▶ What you need to do: Scan the listing below. Report each line that includes "subseteq".

▶ Supplied data:
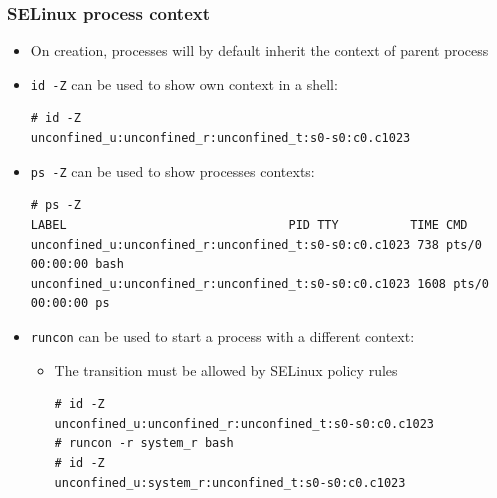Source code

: \begin{frame}[fragile]
	\frametitle{SELinux process context}
	\begin{itemize}
		\item On creation, processes will by default inherit the context of parent
			process
		\item \texttt{id -Z} can be used to show own context in a shell:
			\begin{block}{}
				{\tiny
				\begin{verbatim}
# id -Z
unconfined_u:unconfined_r:unconfined_t:s0-s0:c0.c1023
\end{verbatim}
}
			\end{block}
		\item \texttt{ps -Z} can be used to show processes contexts:
			\begin{block}{}
				{\tiny
				\begin{verbatim}
# ps -Z
LABEL                               PID TTY          TIME CMD
unconfined_u:unconfined_r:unconfined_t:s0-s0:c0.c1023 738 pts/0 00:00:00 bash
unconfined_u:unconfined_r:unconfined_t:s0-s0:c0.c1023 1608 pts/0 00:00:00 ps
\end{verbatim}
}
			\end{block}
		\item \texttt{runcon} can be used to start a process with a different
			context:
			\begin{itemize}
				\item The transition must be allowed by SELinux policy rules
					\begin{block}{}
						{\tiny
						\begin{verbatim}
# id -Z
unconfined_u:unconfined_r:unconfined_t:s0-s0:c0.c1023
# runcon -r system_r bash
# id -Z
unconfined_u:system_r:unconfined_t:s0-s0:c0.c1023
\end{verbatim}
}
					\end{block}
			\end{itemize}
	\end{itemize}
\end{frame}


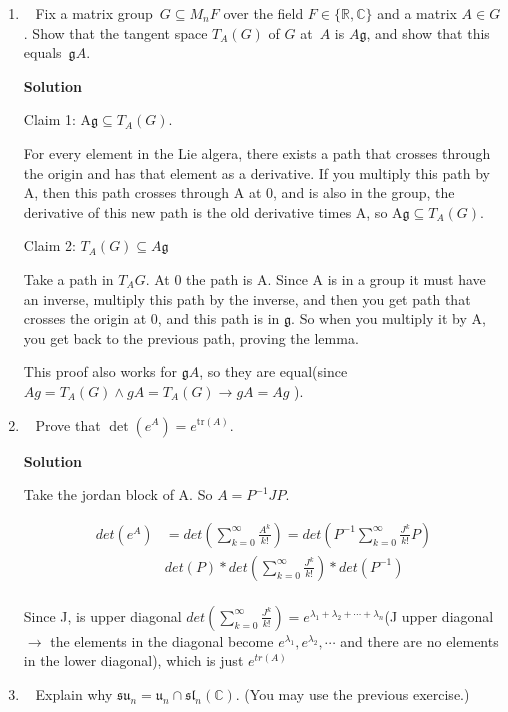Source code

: \documentclass[11pt]{article}
\newcommand\score[1]{\marginpar{\vspace{-2ex}\color{blue}{#1/3}}\hspace{-1ex}}
\newcommand\0{\mathbf{0}}
\newcommand\CC{\mathbb{C}}
\newcommand\RR{\mathbb{R}}
\newcommand\<{\langle}
\renewcommand\>{\rangle}
\begin{document}
\begin{enumerate}
\item\ \score{3}%
Fix a matrix group~$G\subseteq M_n F$ over the field $F\in\{\RR,\CC\}$
and a matrix $A \in G$.  Show that the tangent space $T_A(G)$ of $G$
at~$A$ is $A\mathfrak{g}$, and show that this equals~$\mathfrak{g}A$.

\textbf{Solution}

Claim 1: A$\mathfrak{g} \subseteq T_{A}(G)$.

For every element in the Lie algera, there exists a path that crosses through the origin and has that element 
as a derivative. If you multiply this path by A, then this path crosses through A at 0, and is also in the group, the derivative 
of this new path is the old derivative times A, so A$\mathfrak{g} \subseteq T_{A}(G)$.

Claim 2: $ T_{A}(G)\subseteq A\mathfrak{g} $

Take a path in $T_{A}{G}$. At 0 the path is A. Since A is in a group it must have an inverse, multiply this path by the inverse, and then you 
get path that crosses the origin at 0, and this path is in $\mathfrak{g}$. So when you multiply it by A, you get back to the previous path, proving the lemma.

This proof also works for $\mathfrak{g}A$, so they are equal(since $Ag = T_{A}({G}) \wedge gA = T_{A}({G}) \rightarrow gA = Ag$ ).

\item\ \score{3}%
Prove that $\det(e^A) = e^{\mathrm{tr}(A)}$.

\textbf{Solution}

Take the jordan block of A. So $A=P^{-1}JP$.

\begin{align*}
  det(e^{A})&=det(\sum_{k=0}^{\infty}{\frac{A^{k}}{k!}})=det(P^{-1}\sum_{k=0}^{\infty}{\frac{J^{k}}{k!}}P)\\
            &det(P)*det(\sum_{k=0}^{\infty}{\frac{J^{k}}{k!}})*det(P^{-1})\\
\end{align*}

Since J, is upper diagonal $det(\sum_{k=0}^{\infty}{\frac{J^{k}}{k!}})=e^{\lambda_1 + \lambda_2 + \cdots + \lambda_n}$(J upper diagonal $\rightarrow$
the elements in the diagonal become $e^{\lambda_1},e^{\lambda_2}, \cdots $ and there are no elements in the lower diagonal), which is
just $e^{tr(A)}$

\item\ \score{2}%
Explain why $\mathfrak{su}_n =\mathfrak{u}_n\cap\mathfrak{sl}_n(\CC)$.
(You may use the previous exercise.)


\end{enumerate}
\end{document}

▶ Response area:
Fix a matrix group~$G\subseteq M_n F$ over the field $F\in\{\RR,\CC\}$
Claim 1: A$\mathfrak{g} \subseteq T_{A}(G)$.
of this new path is the old derivative times A, so A$\mathfrak{g} \subseteq T_{A}(G)$.
Claim 2: $ T_{A}(G)\subseteq A\mathfrak{g} $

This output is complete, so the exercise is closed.